Cook was born into poverty in 1727, the son of a farm laborer. Apprenticed to a ship owner in Whitby, he learned the trade of a deckhand and soon earned a master’s warrant. In 1755, Cook made an important career change, enlisting in the Royal Navy as a mere seaman. Mr. McLynn can only speculate as to Cook’s motivation, for the navy was rarely a path to glory for those without social connections.

Cook again earned a master’s warrant, however, and between 1759 and 1767 charted portions of Newfoundland and Nova Scotia. The accuracy of the charts he made brought him to the attention of the Admiralty, and he was chosen to lead a voyage of exploration to Tahiti and Australia. Cook was not picked for his charm. Mr. McLynn describes him as “Tall, handsome, slightly built, with a dark brown complexion, he often seemed in a world of his own and later would often sit at a table with his officers without saying a word.”

Cook’s ship, a 369-ton converted collier named Endeavour, sailed from Plymouth in August 1768 on a voyage to the South Pacific that would last 33 months.

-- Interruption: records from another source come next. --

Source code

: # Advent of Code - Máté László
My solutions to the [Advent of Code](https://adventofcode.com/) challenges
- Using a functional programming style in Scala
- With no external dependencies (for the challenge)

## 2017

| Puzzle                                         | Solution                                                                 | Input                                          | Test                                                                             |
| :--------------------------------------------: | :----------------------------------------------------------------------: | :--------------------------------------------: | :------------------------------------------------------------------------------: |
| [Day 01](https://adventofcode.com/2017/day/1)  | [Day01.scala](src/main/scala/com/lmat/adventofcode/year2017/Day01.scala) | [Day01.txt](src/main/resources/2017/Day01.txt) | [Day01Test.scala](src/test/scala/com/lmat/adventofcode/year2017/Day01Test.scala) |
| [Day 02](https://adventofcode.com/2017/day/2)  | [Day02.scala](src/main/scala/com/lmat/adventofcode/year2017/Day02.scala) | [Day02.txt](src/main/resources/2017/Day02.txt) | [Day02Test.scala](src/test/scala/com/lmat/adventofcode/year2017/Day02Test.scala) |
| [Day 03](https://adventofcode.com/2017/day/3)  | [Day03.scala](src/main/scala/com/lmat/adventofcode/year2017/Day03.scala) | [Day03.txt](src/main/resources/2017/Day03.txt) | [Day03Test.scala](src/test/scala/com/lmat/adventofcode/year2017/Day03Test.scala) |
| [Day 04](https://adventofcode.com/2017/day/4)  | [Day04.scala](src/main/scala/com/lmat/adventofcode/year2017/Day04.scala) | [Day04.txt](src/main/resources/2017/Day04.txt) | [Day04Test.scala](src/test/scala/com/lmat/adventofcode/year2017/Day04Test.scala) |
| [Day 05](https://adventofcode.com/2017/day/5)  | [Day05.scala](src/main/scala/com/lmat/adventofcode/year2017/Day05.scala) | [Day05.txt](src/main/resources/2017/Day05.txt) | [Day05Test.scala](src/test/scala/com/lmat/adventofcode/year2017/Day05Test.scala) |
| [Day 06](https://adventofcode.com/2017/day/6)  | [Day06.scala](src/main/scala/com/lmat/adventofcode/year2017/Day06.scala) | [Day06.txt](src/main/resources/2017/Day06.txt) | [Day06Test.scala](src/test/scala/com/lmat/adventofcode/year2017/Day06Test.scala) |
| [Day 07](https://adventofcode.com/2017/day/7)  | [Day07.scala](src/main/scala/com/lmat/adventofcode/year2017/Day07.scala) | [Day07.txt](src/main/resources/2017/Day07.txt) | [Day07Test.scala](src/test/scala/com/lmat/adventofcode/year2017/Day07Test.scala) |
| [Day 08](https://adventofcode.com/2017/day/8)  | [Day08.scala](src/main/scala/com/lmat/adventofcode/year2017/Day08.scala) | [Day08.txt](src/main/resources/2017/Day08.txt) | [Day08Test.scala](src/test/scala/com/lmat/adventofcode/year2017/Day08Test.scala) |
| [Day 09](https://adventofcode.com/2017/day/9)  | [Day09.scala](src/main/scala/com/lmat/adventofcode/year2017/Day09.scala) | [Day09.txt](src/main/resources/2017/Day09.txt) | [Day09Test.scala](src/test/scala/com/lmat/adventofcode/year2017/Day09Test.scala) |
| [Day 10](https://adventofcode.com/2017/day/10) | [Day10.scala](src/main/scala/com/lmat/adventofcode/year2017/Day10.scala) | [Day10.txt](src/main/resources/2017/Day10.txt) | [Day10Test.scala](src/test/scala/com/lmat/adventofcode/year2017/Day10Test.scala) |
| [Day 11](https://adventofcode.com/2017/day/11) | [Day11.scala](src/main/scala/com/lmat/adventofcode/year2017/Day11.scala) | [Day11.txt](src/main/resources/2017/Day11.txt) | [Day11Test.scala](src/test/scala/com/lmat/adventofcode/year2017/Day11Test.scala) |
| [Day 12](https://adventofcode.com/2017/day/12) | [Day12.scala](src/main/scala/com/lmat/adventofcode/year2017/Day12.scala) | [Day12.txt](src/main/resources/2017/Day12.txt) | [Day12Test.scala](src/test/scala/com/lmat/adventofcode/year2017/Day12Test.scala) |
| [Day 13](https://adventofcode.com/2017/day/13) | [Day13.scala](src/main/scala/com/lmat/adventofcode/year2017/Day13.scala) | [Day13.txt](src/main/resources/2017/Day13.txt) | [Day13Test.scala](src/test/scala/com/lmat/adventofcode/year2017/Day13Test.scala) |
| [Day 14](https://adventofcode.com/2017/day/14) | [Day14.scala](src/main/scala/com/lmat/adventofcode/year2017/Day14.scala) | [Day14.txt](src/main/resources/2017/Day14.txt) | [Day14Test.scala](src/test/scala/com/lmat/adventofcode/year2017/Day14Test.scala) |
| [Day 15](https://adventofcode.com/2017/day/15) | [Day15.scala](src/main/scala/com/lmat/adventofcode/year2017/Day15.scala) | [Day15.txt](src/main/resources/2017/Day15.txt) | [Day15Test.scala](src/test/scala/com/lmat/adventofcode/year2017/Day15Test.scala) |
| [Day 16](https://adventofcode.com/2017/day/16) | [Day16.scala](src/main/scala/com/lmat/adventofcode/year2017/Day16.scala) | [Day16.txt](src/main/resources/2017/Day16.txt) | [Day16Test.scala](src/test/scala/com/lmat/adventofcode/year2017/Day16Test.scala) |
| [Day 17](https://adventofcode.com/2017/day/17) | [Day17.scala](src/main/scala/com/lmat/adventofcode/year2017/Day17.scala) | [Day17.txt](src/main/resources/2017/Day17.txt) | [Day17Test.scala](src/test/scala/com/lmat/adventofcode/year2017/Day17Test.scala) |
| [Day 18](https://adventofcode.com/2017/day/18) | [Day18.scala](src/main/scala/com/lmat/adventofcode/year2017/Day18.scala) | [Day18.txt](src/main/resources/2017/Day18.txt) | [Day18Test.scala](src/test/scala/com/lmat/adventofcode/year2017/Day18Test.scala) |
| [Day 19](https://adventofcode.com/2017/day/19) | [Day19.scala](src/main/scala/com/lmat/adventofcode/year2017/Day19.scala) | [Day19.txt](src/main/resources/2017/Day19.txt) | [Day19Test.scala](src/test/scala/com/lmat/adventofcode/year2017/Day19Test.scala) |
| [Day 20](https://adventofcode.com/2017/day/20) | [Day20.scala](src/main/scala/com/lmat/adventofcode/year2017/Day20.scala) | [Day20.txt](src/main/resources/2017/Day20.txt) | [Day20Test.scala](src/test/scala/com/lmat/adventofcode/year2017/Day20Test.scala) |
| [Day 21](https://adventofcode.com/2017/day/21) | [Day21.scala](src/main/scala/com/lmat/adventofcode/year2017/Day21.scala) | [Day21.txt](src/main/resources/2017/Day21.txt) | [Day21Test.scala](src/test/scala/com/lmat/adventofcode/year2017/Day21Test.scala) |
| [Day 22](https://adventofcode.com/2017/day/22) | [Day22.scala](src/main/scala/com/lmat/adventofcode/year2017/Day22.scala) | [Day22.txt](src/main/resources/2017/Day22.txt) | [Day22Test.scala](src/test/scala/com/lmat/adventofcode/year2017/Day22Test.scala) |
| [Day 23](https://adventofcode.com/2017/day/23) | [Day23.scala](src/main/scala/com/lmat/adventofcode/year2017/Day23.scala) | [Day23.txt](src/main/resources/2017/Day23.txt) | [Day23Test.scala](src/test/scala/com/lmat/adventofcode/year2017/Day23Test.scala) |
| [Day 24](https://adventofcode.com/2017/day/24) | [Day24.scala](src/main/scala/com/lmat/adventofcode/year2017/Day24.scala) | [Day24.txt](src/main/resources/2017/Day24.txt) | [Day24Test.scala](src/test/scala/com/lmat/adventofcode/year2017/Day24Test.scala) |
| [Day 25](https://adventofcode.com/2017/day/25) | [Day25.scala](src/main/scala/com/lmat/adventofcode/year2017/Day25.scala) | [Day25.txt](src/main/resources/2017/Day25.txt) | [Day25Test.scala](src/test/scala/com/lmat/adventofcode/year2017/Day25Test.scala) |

Although the British established good relations with the Tahitians, the continuing voyage to Australia and the East Indies saw Endeavour holed and nearly sunk on the Great Barrier Reef. The trip was a scientific success - Cook demonstrated that Australia and New Zealand were not connected - but Endeavour was not a happy ship. Thirty-eight of the ship’s complement of 94 died in the course of the voyage, many from malaria.

What kind of a commander was James Cook? In the author’s words, “as a captain he insisted on a high level of discipline and efficiency, but he was no martinet and did not go looking for trouble. He knew the likely sources of trouble from below decks: food, shore leave, grog, women.” On Endeavour, Cook kept the lid on “a hundred men cooped up in a 97-foot-long vessel, with no room in which to swing a cat. … His crew was half-drunk half the time; the grog ration was generous.”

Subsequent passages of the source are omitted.